ASSIGNMENT:
Could you give back exactly the lines below from the one with "oder fehlerhafte Parameter." through the one with "Shipping Bridesmaid Flower", without a single picture?

(Beginning of RECORDS FOR PROCESSING)

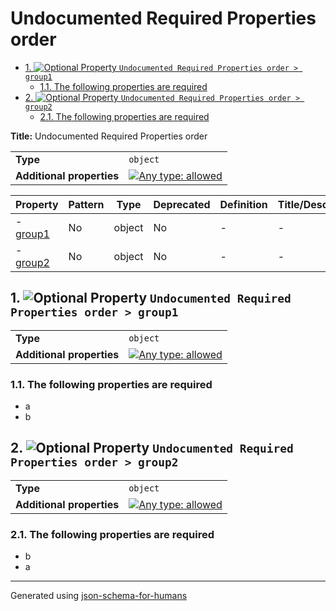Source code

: # Undocumented Required Properties order

- [1. ![Optional](https://img.shields.io/badge/Optional-yellow) Property `Undocumented Required Properties order > group1`](#group1)
  - [1.1. The following properties are required](#autogenerated_heading_2)
- [2. ![Optional](https://img.shields.io/badge/Optional-yellow) Property `Undocumented Required Properties order > group2`](#group2)
  - [2.1. The following properties are required](#autogenerated_heading_3)

**Title:** Undocumented Required Properties order

|                           |                                                                                                                                   |
| ------------------------- | --------------------------------------------------------------------------------------------------------------------------------- |
| **Type**                  | `object`                                                                                                                          |
| **Additional properties** | [![Any type: allowed](https://img.shields.io/badge/Any%20type-allowed-green)](# "Additional Properties of any type are allowed.") |

| Property             | Pattern | Type   | Deprecated | Definition | Title/Description |
| -------------------- | ------- | ------ | ---------- | ---------- | ----------------- |
| - [group1](#group1 ) | No      | object | No         | -          | -                 |
| - [group2](#group2 ) | No      | object | No         | -          | -                 |

## <a name="group1"></a>1. ![Optional](https://img.shields.io/badge/Optional-yellow) Property `Undocumented Required Properties order > group1`

|                           |                                                                                                                                   |
| ------------------------- | --------------------------------------------------------------------------------------------------------------------------------- |
| **Type**                  | `object`                                                                                                                          |
| **Additional properties** | [![Any type: allowed](https://img.shields.io/badge/Any%20type-allowed-green)](# "Additional Properties of any type are allowed.") |

### <a name="autogenerated_heading_2"></a>1.1. The following properties are required
* a
* b

## <a name="group2"></a>2. ![Optional](https://img.shields.io/badge/Optional-yellow) Property `Undocumented Required Properties order > group2`

|                           |                                                                                                                                   |
| ------------------------- | --------------------------------------------------------------------------------------------------------------------------------- |
| **Type**                  | `object`                                                                                                                          |
| **Additional properties** | [![Any type: allowed](https://img.shields.io/badge/Any%20type-allowed-green)](# "Additional Properties of any type are allowed.") |

### <a name="autogenerated_heading_3"></a>2.1. The following properties are required
* b
* a

----------------------------------------------------------------------------------------------------------------------------
Generated using [json-schema-for-humans](https://github.com/coveooss/json-schema-for-humans)
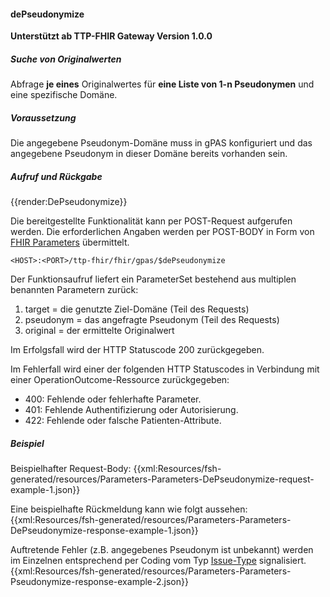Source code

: #### dePseudonymize

**Unterstützt ab TTP-FHIR Gateway Version 1.0.0**

##### **Suche von Originalwerten**
Abfrage **je eines** Originalwertes für **eine Liste von 1-n Pseudonymen** und eine spezifische Domäne.
##### **Voraussetzung**
Die angegebene Pseudonym-Domäne muss in gPAS konfiguriert und das angegebene Pseudonym in dieser Domäne bereits vorhanden sein.


##### **Aufruf und Rückgabe**
{{render:DePseudonymize}}

Die bereitgestellte Funktionalität kann per POST-Request aufgerufen werden. Die erforderlichen Angaben werden per POST-BODY in Form von [FHIR Parameters](https://www.hl7.org/fhir/parameters.html) übermittelt.

`<HOST>:<PORT>/ttp-fhir/fhir/gpas/$dePseudonymize`

Der Funktionsaufruf liefert ein ParameterSet bestehend aus multiplen benannten Parametern zurück:
1. target = die genutzte Ziel-Domäne (Teil des Requests)
2. pseudonym = das angefragte Pseudonym (Teil des Requests)
3. original = der ermittelte Originalwert

Im Erfolgsfall wird der HTTP Statuscode 200 zurückgegeben.

Im Fehlerfall wird einer der folgenden HTTP Statuscodes in Verbindung mit einer OperationOutcome-Ressource zurückgegeben:
* 400: Fehlende oder fehlerhafte Parameter.
* 401: Fehlende Authentifizierung oder Autorisierung.
* 422: Fehlende oder falsche Patienten-Attribute.

##### **Beispiel**
Beispielhafter Request-Body:
{{xml:Resources/fsh-generated/resources/Parameters-Parameters-DePseudonymize-request-example-1.json}}

Eine beispielhafte Rückmeldung kann wie folgt aussehen:
{{xml:Resources/fsh-generated/resources/Parameters-Parameters-DePseudonymize-response-example-1.json}}

Auftretende Fehler (z.B. angegebenes Pseudonym ist unbekannt) werden im Einzelnen entsprechend per Coding vom Typ [Issue-Type](http://hl7.org/fhir/issue-type) signalisiert.
{{xml:Resources/fsh-generated/resources/Parameters-Parameters-Pseudonymize-response-example-2.json}}
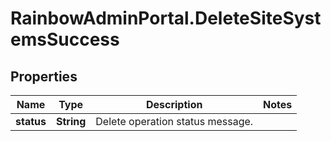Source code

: # RainbowAdminPortal.DeleteSiteSystemsSuccess

## Properties

Name | Type | Description | Notes
------------ | ------------- | ------------- | -------------
**status** | **String** | Delete operation status message. | 


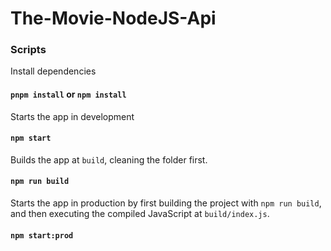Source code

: # The-Movie-NodeJS-Api


### Scripts

Install dependencies 

#### `pnpm install` or `npm install`

Starts the app in development 

#### `npm start`

Builds the app at `build`, cleaning the folder first.

#### `npm run build`

Starts the app in production by first building the project with `npm run build`, and then executing the compiled JavaScript at `build/index.js`.

#### `npm start:prod`

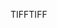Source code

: <span data-ttu-id="4c56b-101">TIFF</span><span class="sxs-lookup"><span data-stu-id="4c56b-101">TIFF</span></span>
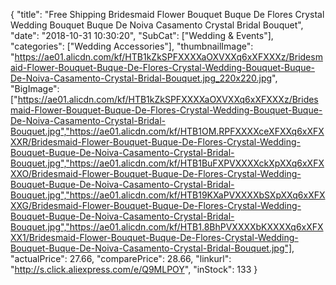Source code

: {
	"title": "Free Shipping Bridesmaid Flower Bouquet Buque De Flores Crystal Wedding Bouquet Buque De Noiva Casamento  Crystal Bridal Bouquet",
	"date": "2018-10-31 10:30:20",
	"SubCat": ["Wedding & Events"],
	"categories": ["Wedding Accessories"],
	"thumbnailImage": "https://ae01.alicdn.com/kf/HTB1kZkSPFXXXXaOXVXXq6xXFXXXz/Bridesmaid-Flower-Bouquet-Buque-De-Flores-Crystal-Wedding-Bouquet-Buque-De-Noiva-Casamento-Crystal-Bridal-Bouquet.jpg_220x220.jpg",
	"BigImage": ["https://ae01.alicdn.com/kf/HTB1kZkSPFXXXXaOXVXXq6xXFXXXz/Bridesmaid-Flower-Bouquet-Buque-De-Flores-Crystal-Wedding-Bouquet-Buque-De-Noiva-Casamento-Crystal-Bridal-Bouquet.jpg","https://ae01.alicdn.com/kf/HTB1OM.RPFXXXXceXFXXq6xXFXXXR/Bridesmaid-Flower-Bouquet-Buque-De-Flores-Crystal-Wedding-Bouquet-Buque-De-Noiva-Casamento-Crystal-Bridal-Bouquet.jpg","https://ae01.alicdn.com/kf/HTB1BuFXPVXXXXckXpXXq6xXFXXXO/Bridesmaid-Flower-Bouquet-Buque-De-Flores-Crystal-Wedding-Bouquet-Buque-De-Noiva-Casamento-Crystal-Bridal-Bouquet.jpg","https://ae01.alicdn.com/kf/HTB19KXaPVXXXXbSXpXXq6xXFXXXG/Bridesmaid-Flower-Bouquet-Buque-De-Flores-Crystal-Wedding-Bouquet-Buque-De-Noiva-Casamento-Crystal-Bridal-Bouquet.jpg","https://ae01.alicdn.com/kf/HTB1.8BhPVXXXXbKXXXXq6xXFXXX1/Bridesmaid-Flower-Bouquet-Buque-De-Flores-Crystal-Wedding-Bouquet-Buque-De-Noiva-Casamento-Crystal-Bridal-Bouquet.jpg"],
	"actualPrice": 27.66,
	"comparePrice": 28.66,
	"linkurl": "http://s.click.aliexpress.com/e/Q9MLPOY",
	"inStock": 133
}

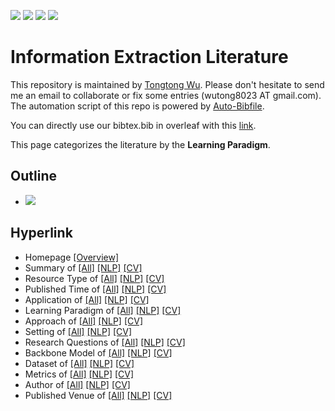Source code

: [![](https://img.shields.io/badge/Awesome_Continual_Learning-yello)](https://github.com/wutong8023/Awesome_Continual_Learning.git) [![](https://img.shields.io/badge/Awesome_Few_Shot_learning-green)](https://github.com/wutong8023/Awesome_Few_Shot_Learning.git) [![](https://img.shields.io/badge/Awesome_Information_Extraction-blue)](https://github.com/wutong8023/Awesome_Information_Extraction.git) [![](https://img.shields.io/badge/Awesome_Ideas-red)](https://github.com/wutong8023/Awesome_Ideas.git)

# Information Extraction Literature 
This repository is maintained by [Tongtong Wu](https://wutong8023.site). Please don't hesitate to send me an email to collaborate or fix some entries (wutong8023 AT gmail.com). 
The automation script of this repo is powered by [Auto-Bibfile](https://github.com/wutong8023/Auto-Bibfile.git).

You can directly use our bibtex.bib in overleaf with this [link](https://github.com/wutong8023/bibtex_Tong/blob/master/bibtxt.bib).

This page categorizes the literature by the **Learning Paradigm**.

## Outline 
- [![](https://img.shields.io/badge/Hyperlink-blue)](https://github.com/wutong8023/Awesome_Information_Extraction/tree/master/IE4all/supervision/README.md#hyperlink)
## Hyperlink 
- Homepage [[Overview]](https://github.com/wutong8023/Awesome_Information_Extraction/tree/master/README.md)
- Summary of  [[All]](https://github.com/wutong8023/Awesome_Information_Extraction/tree/master/IE4all/./)  [[NLP]](https://github.com/wutong8023/Awesome_Information_Extraction/tree/master/IE4nlp/./)  [[CV]](https://github.com/wutong8023/Awesome_Information_Extraction/tree/master/IE4cv./)
- Resource Type of  [[All]](https://github.com/wutong8023/Awesome_Information_Extraction/tree/master/IE4all/type)  [[NLP]](https://github.com/wutong8023/Awesome_Information_Extraction/tree/master/IE4nlp/type)  [[CV]](https://github.com/wutong8023/Awesome_Information_Extraction/tree/master/IE4cvtype)
- Published Time of  [[All]](https://github.com/wutong8023/Awesome_Information_Extraction/tree/master/IE4all/time)  [[NLP]](https://github.com/wutong8023/Awesome_Information_Extraction/tree/master/IE4nlp/time)  [[CV]](https://github.com/wutong8023/Awesome_Information_Extraction/tree/master/IE4cvtime)
- Application of  [[All]](https://github.com/wutong8023/Awesome_Information_Extraction/tree/master/IE4all/application)  [[NLP]](https://github.com/wutong8023/Awesome_Information_Extraction/tree/master/IE4nlp/application)  [[CV]](https://github.com/wutong8023/Awesome_Information_Extraction/tree/master/IE4cvapplication)
-  Learning Paradigm of  [[All]](https://github.com/wutong8023/Awesome_Information_Extraction/tree/master/IE4all/supervision)  [[NLP]](https://github.com/wutong8023/Awesome_Information_Extraction/tree/master/IE4nlp/supervision)  [[CV]](https://github.com/wutong8023/Awesome_Information_Extraction/tree/master/IE4cvsupervision)
- Approach of  [[All]](https://github.com/wutong8023/Awesome_Information_Extraction/tree/master/IE4all/approach)  [[NLP]](https://github.com/wutong8023/Awesome_Information_Extraction/tree/master/IE4nlp/approach)  [[CV]](https://github.com/wutong8023/Awesome_Information_Extraction/tree/master/IE4cvapproach)
- Setting of  [[All]](https://github.com/wutong8023/Awesome_Information_Extraction/tree/master/IE4all/setting)  [[NLP]](https://github.com/wutong8023/Awesome_Information_Extraction/tree/master/IE4nlp/setting)  [[CV]](https://github.com/wutong8023/Awesome_Information_Extraction/tree/master/IE4cvsetting)
- Research Questions of  [[All]](https://github.com/wutong8023/Awesome_Information_Extraction/tree/master/IE4all/research_question)  [[NLP]](https://github.com/wutong8023/Awesome_Information_Extraction/tree/master/IE4nlp/research_question)  [[CV]](https://github.com/wutong8023/Awesome_Information_Extraction/tree/master/IE4cvresearch_question)
- Backbone Model of  [[All]](https://github.com/wutong8023/Awesome_Information_Extraction/tree/master/IE4all/backbone_model)  [[NLP]](https://github.com/wutong8023/Awesome_Information_Extraction/tree/master/IE4nlp/backbone_model)  [[CV]](https://github.com/wutong8023/Awesome_Information_Extraction/tree/master/IE4cvbackbone_model)
- Dataset of  [[All]](https://github.com/wutong8023/Awesome_Information_Extraction/tree/master/IE4all/dataset)  [[NLP]](https://github.com/wutong8023/Awesome_Information_Extraction/tree/master/IE4nlp/dataset)  [[CV]](https://github.com/wutong8023/Awesome_Information_Extraction/tree/master/IE4cvdataset)
- Metrics of  [[All]](https://github.com/wutong8023/Awesome_Information_Extraction/tree/master/IE4all/metrics)  [[NLP]](https://github.com/wutong8023/Awesome_Information_Extraction/tree/master/IE4nlp/metrics)  [[CV]](https://github.com/wutong8023/Awesome_Information_Extraction/tree/master/IE4cvmetrics)
- Author of  [[All]](https://github.com/wutong8023/Awesome_Information_Extraction/tree/master/IE4all/author)  [[NLP]](https://github.com/wutong8023/Awesome_Information_Extraction/tree/master/IE4nlp/author)  [[CV]](https://github.com/wutong8023/Awesome_Information_Extraction/tree/master/IE4cvauthor)
- Published Venue of  [[All]](https://github.com/wutong8023/Awesome_Information_Extraction/tree/master/IE4all/venue)  [[NLP]](https://github.com/wutong8023/Awesome_Information_Extraction/tree/master/IE4nlp/venue)  [[CV]](https://github.com/wutong8023/Awesome_Information_Extraction/tree/master/IE4cvvenue)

(End of RECORDS FOR PROCESSING)

ANSWER FOR THIS EXERCISE:
* 400: Fehlende oder fehlerhafte Parameter.
* 401: Fehlende Authentifizierung oder Autorisierung.
* 422: Fehlende oder falsche Patienten-Attribute.

##### **Beispiel**
Beispielhafter Request-Body:
{{xml:Resources/fsh-generated/resources/Parameters-Parameters-DePseudonymize-request-example-1.json}}

Eine beispielhafte Rückmeldung kann wie folgt aussehen:
{{xml:Resources/fsh-generated/resources/Parameters-Parameters-DePseudonymize-response-example-1.json}}

Auftretende Fehler (z.B. angegebenes Pseudonym ist unbekannt) werden im Einzelnen entsprechend per Coding vom Typ [Issue-Type](http://hl7.org/fhir/issue-type) signalisiert.
{{xml:Resources/fsh-generated/resources/Parameters-Parameters-Pseudonymize-response-example-2.json}}
Source code

: # RainbowAdminPortal.DeleteSiteSystemsSuccess

## Properties

Name | Type | Description | Notes
------------ | ------------- | ------------- | -------------
**status** | **String** | Delete operation status message. | 


Source code

: # The-Movie-NodeJS-Api


### Scripts

Install dependencies 

#### `pnpm install` or `npm install`

Starts the app in development 

#### `npm start`

Builds the app at `build`, cleaning the folder first.

#### `npm run build`

Starts the app in production by first building the project with `npm run build`, and then executing the compiled JavaScript at `build/index.js`.

#### `npm start:prod`

Source code

: <span data-ttu-id="4c56b-101">TIFF</span><span class="sxs-lookup"><span data-stu-id="4c56b-101">TIFF</span></span>
Source code

: {
	"title": "Free Shipping Bridesmaid Flower Bouquet Buque De Flores Crystal Wedding Bouquet Buque De Noiva Casamento  Crystal Bridal Bouquet",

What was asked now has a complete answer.